A coil is placed perpendicular to a magnetic field of 5000 T. When the field is changed to 3000 T in 2s, an induced emf of 22 V is produced in the coil. If the diameter of the coil is 0.02 m, then the number of turns in the coil is :

• A. 7
• B. 70
• C. 35
• D. 140

Answer 1

The Correct Option is B

The number of turns in the coil is determined using Faraday's Law of Electromagnetic Induction. This law states that the induced electromotive force (emf), denoted by \(\varepsilon\), in a coil is directly proportional to the rate of change of magnetic flux through it. The governing equation is:

\(\varepsilon = -N \frac{\Delta \Phi}{\Delta t}\)

Here:

• \(\varepsilon\) represents the induced emf.
• \(N\) is the number of turns in the coil.
• \(\Delta \Phi\) signifies the change in magnetic flux.
• \(\Delta t\) is the duration over which the change occurs.

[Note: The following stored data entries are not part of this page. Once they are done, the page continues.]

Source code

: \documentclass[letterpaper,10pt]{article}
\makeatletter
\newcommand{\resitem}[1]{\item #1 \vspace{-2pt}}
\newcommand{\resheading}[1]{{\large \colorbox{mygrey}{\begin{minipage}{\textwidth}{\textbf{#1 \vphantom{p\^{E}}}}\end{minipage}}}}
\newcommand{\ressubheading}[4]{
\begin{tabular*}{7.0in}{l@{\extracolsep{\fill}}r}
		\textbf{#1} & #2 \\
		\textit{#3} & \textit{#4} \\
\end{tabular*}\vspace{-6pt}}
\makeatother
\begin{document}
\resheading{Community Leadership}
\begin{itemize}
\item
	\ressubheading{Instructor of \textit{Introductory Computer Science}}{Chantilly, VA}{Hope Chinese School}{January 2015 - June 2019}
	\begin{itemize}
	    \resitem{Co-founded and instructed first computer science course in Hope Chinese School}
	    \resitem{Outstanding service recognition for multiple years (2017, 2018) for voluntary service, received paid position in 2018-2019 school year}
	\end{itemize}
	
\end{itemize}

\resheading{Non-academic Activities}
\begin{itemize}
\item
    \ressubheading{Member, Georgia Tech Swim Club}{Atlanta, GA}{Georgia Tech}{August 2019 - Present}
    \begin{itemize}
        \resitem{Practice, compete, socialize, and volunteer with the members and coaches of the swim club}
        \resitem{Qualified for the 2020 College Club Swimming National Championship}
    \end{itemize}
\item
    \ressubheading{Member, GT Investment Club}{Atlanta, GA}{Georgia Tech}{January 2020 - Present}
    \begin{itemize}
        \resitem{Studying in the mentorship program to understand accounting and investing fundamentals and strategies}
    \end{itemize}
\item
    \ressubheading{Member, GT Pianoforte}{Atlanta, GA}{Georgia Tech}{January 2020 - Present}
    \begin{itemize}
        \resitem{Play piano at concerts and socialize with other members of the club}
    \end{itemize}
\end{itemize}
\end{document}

Magnetic flux (\(\Phi\)) through the coil is calculated as:

\(\Phi = B \cdot A\)

Where:

• \(B\) is the magnetic field strength.
• \(A\) is the area of the coil.

The coil's area is derived from its diameter. Given a diameter \(d = 0.02 \, \text{m}\), the radius is \(r = \frac{d}{2} = 0.01 \, \text{m}\). Consequently, the area is:

\(A = \pi r^2 = \pi (0.01)^2 = 0.0001\pi \, \text{m}^2\)

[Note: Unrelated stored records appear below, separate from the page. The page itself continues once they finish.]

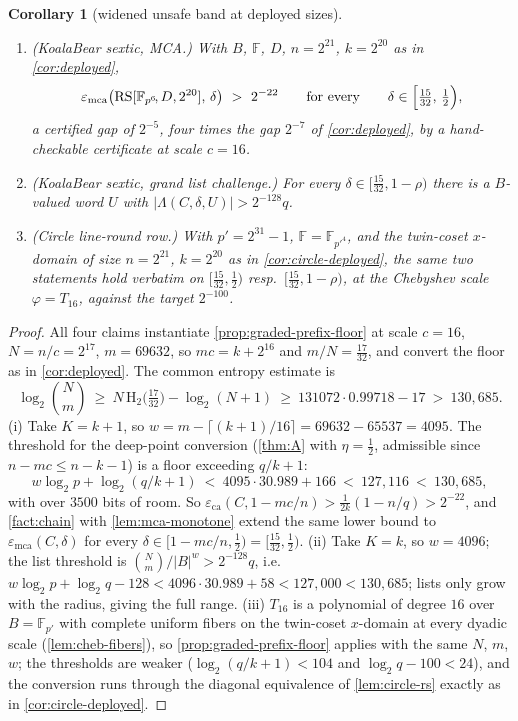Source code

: \documentclass[11pt]{article}
\newtheorem{corollary}[corollary]{Corollary}
\theoremstyle{definition}
\theoremstyle{remark}
\newcommand{\F}{\mathbb{F}}
\newcommand{\B}{B}
\newcommand{\RS}{\mathrm{RS}}
\newcommand{\eca}{\varepsilon_{\mathrm{ca}}}
\newcommand{\emca}{\varepsilon_{\mathrm{mca}}}
\newcommand{\Lst}{\Lambda}
\newcommand{\Hb}{\mathrm{H}_2}
\begin{document}
\begin{corollary}[widened unsafe band at deployed sizes]\label{cor:widened-deployed}
\begin{enumerate}[label=\textup{(\roman*)}]
\item \textup{(KoalaBear sextic, MCA.)} With $\B$, $\F$, $D$, $n=2^{21}$, $k=2^{20}$ as in \cref{cor:deployed},
\[
\emca\bigl(\RS[\F_{p^6}\!,D,2^{20}],\,\delta\bigr)\ >\ 2^{-22}
\qquad\text{for every}\qquad
\delta\in\Bigl[\tfrac{15}{32},\,\tfrac12\Bigr),
\]
a certified gap of $2^{-5}$, four times the gap $2^{-7}$ of \cref{cor:deployed}, by a hand-checkable certificate at scale $c=16$.
\item \textup{(KoalaBear sextic, grand list challenge.)} For every $\delta\in[\tfrac{15}{32},1-\rho)$ there is a $\B$-valued word $U$ with $|\Lst(C,\delta,U)|>2^{-128}q$.
\item \textup{(Circle line-round row.)} With $p'=2^{31}-1$, $\F=\F_{p'^4}$, and the twin-coset $x$-domain of size $n=2^{21}$, $k=2^{20}$ as in \cref{cor:circle-deployed}, the same two statements hold verbatim on $[\tfrac{15}{32},\tfrac12)$ resp.\ $[\tfrac{15}{32},1-\rho)$, at the Chebyshev scale $\varphi=T_{16}$, against the target $2^{-100}$.
\end{enumerate}
\end{corollary}

\begin{proof}
All four claims instantiate \cref{prop:graded-prefix-floor} at scale $c=16$, $N=n/c=2^{17}$, $m=69632$, so $mc=k+2^{16}$ and $m/N=\tfrac{17}{32}$, and convert the floor as in \cref{cor:deployed}. The common entropy estimate is
\[
\log_2\binom{N}{m}\ \ge\ N\,\Hb\bigl(\tfrac{17}{32}\bigr)-\log_2(N+1)\ \ge\ 131072\cdot0.99718-17\ >\ 130{,}685 .
\]
\textup{(i)} Take $K=k+1$, so $w=m-\lceil(k+1)/16\rceil=69632-65537=4095$. The threshold for the deep-point conversion (\cref{thm:A} with $\eta=\tfrac12$, admissible since $n-mc\le n-k-1$) is a floor exceeding $q/k+1$:
\[
w\log_2p+\log_2(q/k+1)\ <\ 4095\cdot30.989+166\ <\ 127{,}116\ <\ 130{,}685 ,
\]
with over $3500$ bits of room. So $\eca(C,1-mc/n)>\tfrac1{2k}(1-n/q)>2^{-22}$, and \cref{fact:chain} with \cref{lem:mca-monotone} extend the same lower bound to $\emca(C,\delta)$ for every $\delta\in[1-mc/n,\tfrac12)=[\tfrac{15}{32},\tfrac12)$.
\textup{(ii)} Take $K=k$, so $w=4096$; the list threshold is $\binom Nm/|\B|^w>2^{-128}q$, i.e.\ $w\log_2p+\log_2q-128<4096\cdot30.989+58<127{,}000<130{,}685$; lists only grow with the radius, giving the full range.
\textup{(iii)} $T_{16}$ is a polynomial of degree $16$ over $\B=\F_{p'}$ with complete uniform fibers on the twin-coset $x$-domain at every dyadic scale (\cref{lem:cheb-fibers}), so \cref{prop:graded-prefix-floor} applies with the same $N$, $m$, $w$; the thresholds are weaker ($\log_2(q/k+1)<104$ and $\log_2q-100<24$), and the conversion runs through the diagonal equivalence of \cref{lem:circle-rs} exactly as in \cref{cor:circle-deployed}.
\end{proof}
\end{document}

The change in magnetic field (\(\Delta B\)) is calculated as:

\(\Delta B = B_{\text{final}} - B_{\text{initial}} = 3000 \, \text{T} - 5000 \, \text{T} = -2000 \, \text{T}\)

The change in magnetic flux (\(\Delta \Phi\)) is then:

\(\Delta \Phi = A \cdot \Delta B = 0.0001\pi \cdot (-2000) = -0.2\pi \, \text{Wb}\)

With a time duration \(\Delta t = 2 \, \text{s}\) and an induced emf \(\varepsilon = 22 \, \text{V}\), the equation becomes:

\(22 = -N \cdot \frac{-0.2\pi}{2}\)

Rearranging to solve for \(N\):

\(22 = N \cdot \frac{0.2\pi}{2}\)

\(22 = N \cdot 0.1\pi\)

\(N = \frac{22}{0.1\pi}\)

Upon calculation:

\(N \approx \frac{22}{0.314} \approx 70\)

Therefore, the coil possesses 70 turns.